= Eric Mark Meslin =

Canadian-American philosopher-bioethicist

Eric M. Meslin PhD (born 20 October 1961) is a Canadian-American philosopher-bioethicist and is the past President and CEO of the Council of Canadian Academies (CCA).

== Education ==
Meslin has a B.A. in philosophy from York University, and both an M.A. and Ph.D. in philosophy (concentration in bioethics) from Georgetown University.

== Academic career ==

Meslin began his academic career as Assistant Professor of Philosophy at University of Toronto (1988-1996). From 2001-2016 he held several positions at Indiana University including Founding Director of the Indiana University Center for Bioethics, Associate Dean of Bioethics at the Indiana University School of Medicine, Endowed Professor of Bioethics, Co-Director, Consortium for Health Policy, Law and Bioethics, Tenured Professor of Medicine and of Philosophy, Professor of Medical and Molecular Genetics, and Professor of Public Health.

Meslin has also held visiting academic positions at Green Templeton College University of Oxford, University of Western Australia, as Pierre de Fermat Chaire d'Excellence at Université de Toulouse/INSERM, and at Department of History and Philosophy of Science, University of Cambridge.

Currently Meslin is adjunct professor at the Dalla Lana School of Public Health, University of Toronto, Senior Fellow at PHG Foundation University of Cambridge, Academic Affiliate at the HeLEX: Centre for Health, Law, and Emerging Technologies, University of Oxford; and Adjunct Professor of Bioethics & Law, Indiana University Robert McKinney School of Law, Center for Law and Health.

== Research ==

Meslin’s research has focused on bioethics aspects of genomics, international health, science policy, and human subjects research, with more than 200 papers, book chapters and other publications, including two co-edited books.

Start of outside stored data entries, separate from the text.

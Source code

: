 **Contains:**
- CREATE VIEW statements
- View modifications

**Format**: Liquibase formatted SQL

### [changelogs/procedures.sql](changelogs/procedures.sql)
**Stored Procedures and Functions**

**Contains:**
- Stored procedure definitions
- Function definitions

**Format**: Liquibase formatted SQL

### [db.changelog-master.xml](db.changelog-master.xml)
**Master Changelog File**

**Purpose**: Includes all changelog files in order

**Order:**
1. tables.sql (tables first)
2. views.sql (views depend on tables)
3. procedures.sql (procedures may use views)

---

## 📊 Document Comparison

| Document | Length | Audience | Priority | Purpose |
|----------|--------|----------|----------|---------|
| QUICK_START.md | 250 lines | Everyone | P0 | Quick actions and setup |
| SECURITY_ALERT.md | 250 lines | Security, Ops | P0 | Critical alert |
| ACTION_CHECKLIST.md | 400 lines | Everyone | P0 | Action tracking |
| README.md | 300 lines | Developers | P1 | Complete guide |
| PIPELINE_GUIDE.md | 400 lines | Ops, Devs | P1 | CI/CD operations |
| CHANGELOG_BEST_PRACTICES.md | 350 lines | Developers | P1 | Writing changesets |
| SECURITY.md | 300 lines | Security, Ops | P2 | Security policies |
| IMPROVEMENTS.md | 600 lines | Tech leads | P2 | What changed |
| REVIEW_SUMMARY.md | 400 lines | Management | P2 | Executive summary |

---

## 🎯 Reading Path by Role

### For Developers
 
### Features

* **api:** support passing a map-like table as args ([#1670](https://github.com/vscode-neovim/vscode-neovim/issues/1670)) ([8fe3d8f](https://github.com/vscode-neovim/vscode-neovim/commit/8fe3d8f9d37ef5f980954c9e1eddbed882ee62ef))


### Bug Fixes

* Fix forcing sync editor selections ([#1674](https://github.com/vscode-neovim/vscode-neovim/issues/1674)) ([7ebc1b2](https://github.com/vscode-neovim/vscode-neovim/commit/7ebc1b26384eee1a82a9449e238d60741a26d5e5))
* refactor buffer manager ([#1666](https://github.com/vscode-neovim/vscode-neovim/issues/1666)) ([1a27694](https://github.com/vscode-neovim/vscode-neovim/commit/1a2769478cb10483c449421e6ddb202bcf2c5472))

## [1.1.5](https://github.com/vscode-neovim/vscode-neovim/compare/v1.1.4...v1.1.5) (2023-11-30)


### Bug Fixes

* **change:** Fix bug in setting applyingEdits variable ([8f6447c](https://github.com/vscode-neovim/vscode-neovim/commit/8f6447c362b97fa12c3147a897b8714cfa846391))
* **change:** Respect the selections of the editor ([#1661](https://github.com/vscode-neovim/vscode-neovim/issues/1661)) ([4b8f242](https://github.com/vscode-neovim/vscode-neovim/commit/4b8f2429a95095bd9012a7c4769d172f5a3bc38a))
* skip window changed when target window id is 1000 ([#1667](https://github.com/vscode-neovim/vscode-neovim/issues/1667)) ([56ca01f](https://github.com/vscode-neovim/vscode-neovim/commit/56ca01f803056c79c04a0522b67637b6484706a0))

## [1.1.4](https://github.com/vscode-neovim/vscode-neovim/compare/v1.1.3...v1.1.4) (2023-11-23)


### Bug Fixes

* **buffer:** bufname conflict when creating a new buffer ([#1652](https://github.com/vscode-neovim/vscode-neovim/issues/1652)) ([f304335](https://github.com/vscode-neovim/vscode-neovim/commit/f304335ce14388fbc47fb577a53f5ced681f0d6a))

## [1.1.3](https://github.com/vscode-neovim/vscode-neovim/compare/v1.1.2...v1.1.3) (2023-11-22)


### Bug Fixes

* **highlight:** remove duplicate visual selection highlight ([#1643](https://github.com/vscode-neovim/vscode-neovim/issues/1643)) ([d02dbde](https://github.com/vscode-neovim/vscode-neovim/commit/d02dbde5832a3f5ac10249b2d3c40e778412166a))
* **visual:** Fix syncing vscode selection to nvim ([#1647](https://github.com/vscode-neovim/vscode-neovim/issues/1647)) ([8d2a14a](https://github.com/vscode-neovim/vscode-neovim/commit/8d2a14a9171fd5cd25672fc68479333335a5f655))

His research has been funded by the Social Sciences and Humanities Research Council of Canada, the National Institutes of Health, the Lilly Endowment, and the Richard M Fairbanks Foundation.

== Policy Career ==
Meslin's policy career included positions at National Institutes of Health and American Psychological Association. His work in clinical ethics leadership included positions at the Clinical Ethics Centre, Sunnybrook Health Sciences Centre Sunnybrook Health Sciences Centre, and University of Toronto Joint Centre for Bioethics. From 1996-98 Meslin was Bioethics Research Director in the Ethical, Legal and Social Implications (ELSI) program at the National Human Genome Research Institute during the early years of the Human Genome Project, and from 1998-2001 he was Executive Director of the National Bioethics Advisory Commission appointed by President Bill Clinton. NBAC was responsible for providing advice to the White House and Congress on key topics including stem cell research, international clinical trials, research involving human participants, biobanking, and cloning among others. Since 2016, Meslin has been President and CEO of the Council of Canadian Academies, a non-partisan organization that convenes experts from across Canada and abroad to evaluate the best available evidence on complex scientific topics of public interest at the request of the Government of Canada and other sponsors. CCA was founded by Royal Society of Canada, Canadian Academy of Health Sciences, Canadian Academy of Engineering in 2005.

He has been a member of advisory committees and boards of diverse institutions including the World Health Organization, Canadian Ditchley Foundation Human Research Accreditation Canada, International Electrotechnical Commission, Pierre Eliot Trudeau Foundation, UNESCO, Canadian Institutes of Health Research, the National Academy of Sciences, Engineering, Medicine, UK Biobank, CDC, ESOF, Stem Cell Network, and Genome Canada.

== Awards ==
He is an elected Fellow of the Royal Society of Canada, the Canadian Academy of Health Sciences, a Chevalier de L’Order Nationale du Mérite conferred by the Government of France, and a Hastings Center Fellow.